A Overview of matrix facts

In this chapter we provide an overview of vectors, matrices, and matrix operations that are useful for data modeling (though their application will not be discussed here).

A matrix is a two-dimensional array of values, symbols, or other objects (depending on the context). We will assume that our matrices contain numbers or random variables. Context will make it clear which is being represented.

A.1 Notation

Matrices are commonly denoted by bold capital letters like \(\mathbf{A}\) or \(\mathbf{B}\), but this will sometimes be simplified to capital letters like \(A\) or \(B\). A matrix \(\mathbf{A}\) with \(m\) rows and \(n\) columns (an \(m\times n\) matrix) will be denoted as \[\mathbf{A} = \begin{bmatrix} \mathbf{A}_{1,1} & \mathbf{A}_{2,1} & \cdots & \mathbf{A}_{1,n} \\ \mathbf{A}_{2,1} & \mathbf{A}_{2,1} & \cdots & \mathbf{A}_{2,n} \\ \vdots & \vdots & \ddots & \vdots \\ \mathbf{A}_{m,1} & \mathbf{A}_{m,2} & \cdots & \mathbf{A}_{m,n} \\ \end{bmatrix}, \]

where \(\mathbf{A}_{i,j}\) denotes the element in row \(i\) and column \(j\) of matrix \(\mathbf{A}\).

A column vector is a matrix with a single column. A row vector is a matrix with a single row.

  • Vectors are commonly denoted with bold lowercase letters such as \(\mathbf{a}\) or \(\mathbf{b}\), but this may be simplified to lowercase letters such as \(a\) or \(b\).

A \(p\times 1\) column vector \(\mathbf{a}\) may constructed as \[ \mathbf{a} = [a_1, a_2, \ldots, a_p] = \begin{bmatrix} a_1 \\ a_2 \\ \vdots \\ a_p \end{bmatrix}. \]

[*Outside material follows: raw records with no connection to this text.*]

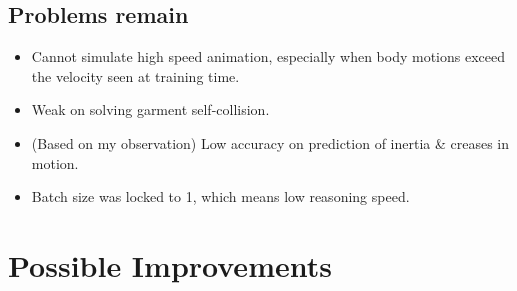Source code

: \documentclass{article}
\begin{document}
\subsection{Problems remain}
\begin{itemize}
    \item Cannot simulate high speed animation, especially when body motions exceed the velocity seen at training time.
    \item Weak on solving garment self-collision.
    \item (Based on my observation) Low accuracy on prediction of inertia \& creases in motion.
    \item Batch size was locked to 1, which means low reasoning speed.
\end{itemize}

\section{Possible Improvements}
\subsection{}



\end{document}
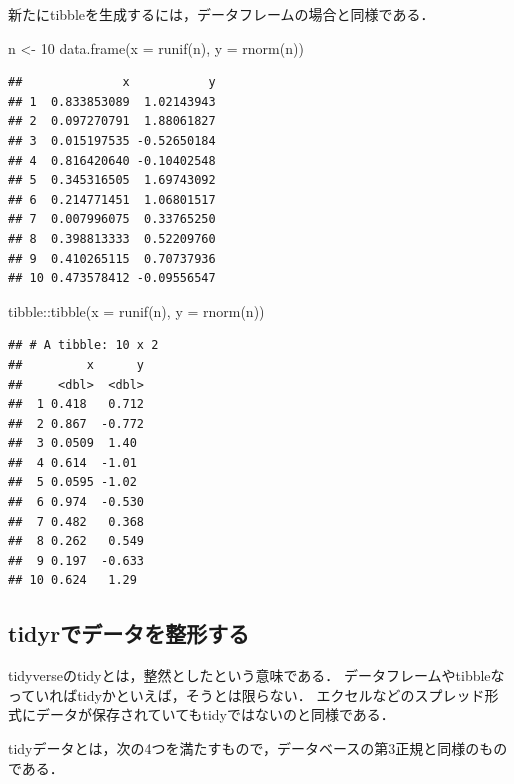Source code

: \documentclass[
]{article}
\newenvironment{Shaded}{\begin{snugshade}}{\end{snugshade}}
\newcommand{\AttributeTok}[1]{\textcolor[rgb]{0.77,0.63,0.00}{#1}}
\newcommand{\DecValTok}[1]{\textcolor[rgb]{0.00,0.00,0.81}{#1}}
\newcommand{\FunctionTok}[1]{\textcolor[rgb]{0.00,0.00,0.00}{#1}}
\newcommand{\NormalTok}[1]{#1}
\newcommand{\OtherTok}[1]{\textcolor[rgb]{0.56,0.35,0.01}{#1}}
\newcommand{\SpecialCharTok}[1]{\textcolor[rgb]{0.00,0.00,0.00}{#1}}
\begin{document}
新たにtibbleを生成するには，データフレームの場合と同様である．

\begin{Shaded}
\begin{Highlighting}[]
\NormalTok{n }\OtherTok{\textless{}{-}} \DecValTok{10}
\FunctionTok{data.frame}\NormalTok{(}\AttributeTok{x =} \FunctionTok{runif}\NormalTok{(n), }\AttributeTok{y =} \FunctionTok{rnorm}\NormalTok{(n))}
\end{Highlighting}
\end{Shaded}

\begin{verbatim}
##              x           y
## 1  0.833853089  1.02143943
## 2  0.097270791  1.88061827
## 3  0.015197535 -0.52650184
## 4  0.816420640 -0.10402548
## 5  0.345316505  1.69743092
## 6  0.214771451  1.06801517
## 7  0.007996075  0.33765250
## 8  0.398813333  0.52209760
## 9  0.410265115  0.70737936
## 10 0.473578412 -0.09556547
\end{verbatim}

\begin{Shaded}
\begin{Highlighting}[]
\NormalTok{tibble}\SpecialCharTok{::}\FunctionTok{tibble}\NormalTok{(}\AttributeTok{x =} \FunctionTok{runif}\NormalTok{(n), }\AttributeTok{y =} \FunctionTok{rnorm}\NormalTok{(n))}
\end{Highlighting}
\end{Shaded}

\begin{verbatim}
## # A tibble: 10 x 2
##         x      y
##     <dbl>  <dbl>
##  1 0.418   0.712
##  2 0.867  -0.772
##  3 0.0509  1.40 
##  4 0.614  -1.01 
##  5 0.0595 -1.02 
##  6 0.974  -0.530
##  7 0.482   0.368
##  8 0.262   0.549
##  9 0.197  -0.633
## 10 0.624   1.29
\end{verbatim}

\hypertarget{tidyrux3067ux30c7ux30fcux30bfux3092ux6574ux5f62ux3059ux308b}{%
\subsection{tidyrでデータを整形する}\label{tidyrux3067ux30c7ux30fcux30bfux3092ux6574ux5f62ux3059ux308b}}

tidyverseのtidyとは，整然としたという意味である．
データフレームやtibbleなっていればtidyかといえば，そうとは限らない．
エクセルなどのスプレッド形式にデータが保存されていてもtidyではないのと同様である．

tidyデータとは，次の4つを満たすもので，データベースの第3正規と同様のものである．
\end{document}
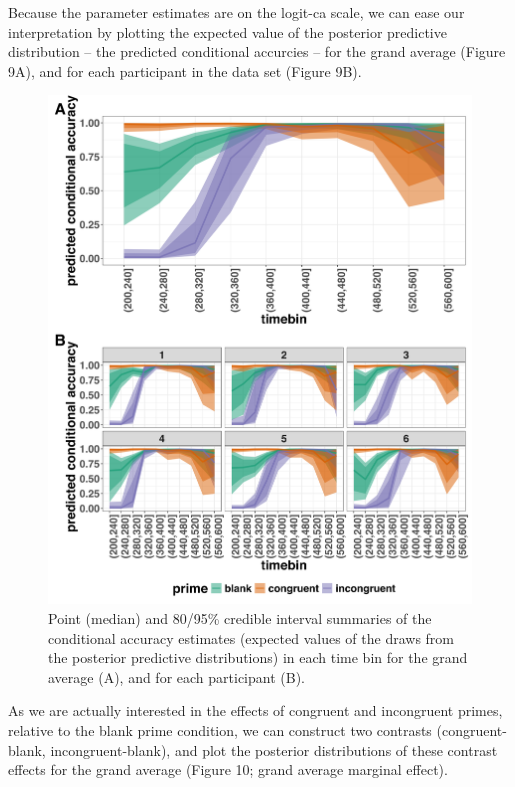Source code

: \documentclass[
  man, donotrepeattitle,floatsintext]{apa6}
\begin{document}
Because the parameter estimates are on the logit-ca scale, we can ease our interpretation by plotting the expected value of the posterior predictive distribution -- the predicted conditional accurcies -- for the grand average (Figure 9A), and for each participant in the data set (Figure 9B).



\begin{figure}[H]

{\centering \includegraphics[width=0.8\linewidth,height=0.67\textheight,]{../Tutorial_2_Bayesian/figures/M1i_ca_pred_combined} 

}

\caption{Point (median) and 80/95\% credible interval summaries of the conditional accuracy estimates (expected values of the draws from the posterior predictive distributions) in each time bin for the grand average (A), and for each participant (B).}\label{fig:plot-pred-grand-effects-ca}
\end{figure}

As we are actually interested in the effects of congruent and incongruent primes, relative to the blank prime condition, we can construct two contrasts (congruent-blank, incongruent-blank), and plot the posterior distributions of these contrast effects for the grand average (Figure 10; grand average marginal effect).
\end{document}
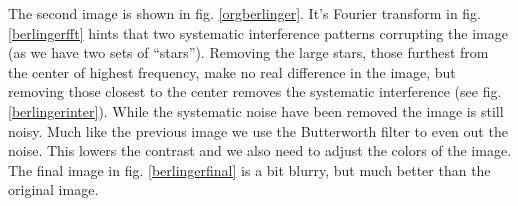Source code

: \documentclass[a4paper, 10pt, final]{article}
\begin{document}
The second image is shown in fig. \ref{orgberlinger}. It's Fourier
transform in fig. \ref{berlingerfft} hints that two systematic
interference patterns corrupting the image (as we have two sets of
``stars''). Removing the large stars, those furthest from the center of
highest frequency, make no real difference in the image, but removing
those closest to the center removes the systematic interference (see
fig. \ref{berlingerinter}). While the systematic noise have been removed
the image is still noisy. Much like the previous image we use the
Butterworth filter to even out the noise. This lowers the contrast and
we also need to adjust the colors of the image. The final image in fig.
\ref{berlingerfinal} is a bit blurry, but much better than the original
image.

\begin{figure}[!h]
    \centering
    \hspace{1em}
    \hspace{1em}
    \\

\end{figure}
\end{document}
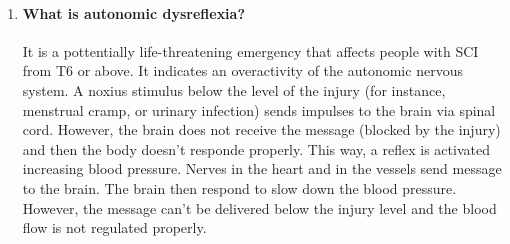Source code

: \documentclass[12pt,article,oneside,a4paper]{memoir}
\begin{document}
\begin{enumerate}
\item \paragraph{What is autonomic dysreflexia?}
It is a pottentially life-threatening emergency that affects people with SCI
from T6 or above. It indicates an overactivity of the autonomic nervous system.
A noxius stimulus below the level of the injury (for instance, menstrual cramp,
or urinary infection) sends impulses to the brain via spinal cord. However, the
brain does not receive the message (blocked by the injury) and then the body
doesn't responde properly. This way, a reflex is activated increasing blood
pressure. Nerves in the heart and in the vessels send message to the brain. The
brain then respond to slow down the blood pressure. However, the message can't
be delivered below the injury level and the blood flow is not regulated
properly.

\end{enumerate}

\end{document}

A vector is assumed to be a column vector unless otherwise indicated.

A.2 Basic mathematical operations

A.2.1 Addition and subtraction

Consider matrices \(\mathbf{A}\) and \(\mathbf{B}\) with identical sizes \(m\times n\).

We add \(\mathbf{A}\) and \(\mathbf{B}\) by adding the element in position \(i,j\) of \(\mathbf{B}\) with the element in position \(i,j\) of \(A\), i.e.,

\[(\mathbf{A} + \mathbf{B})_{i,j} = \mathbf{A}_{i,j} + \mathbf{B}_{i,j}.\]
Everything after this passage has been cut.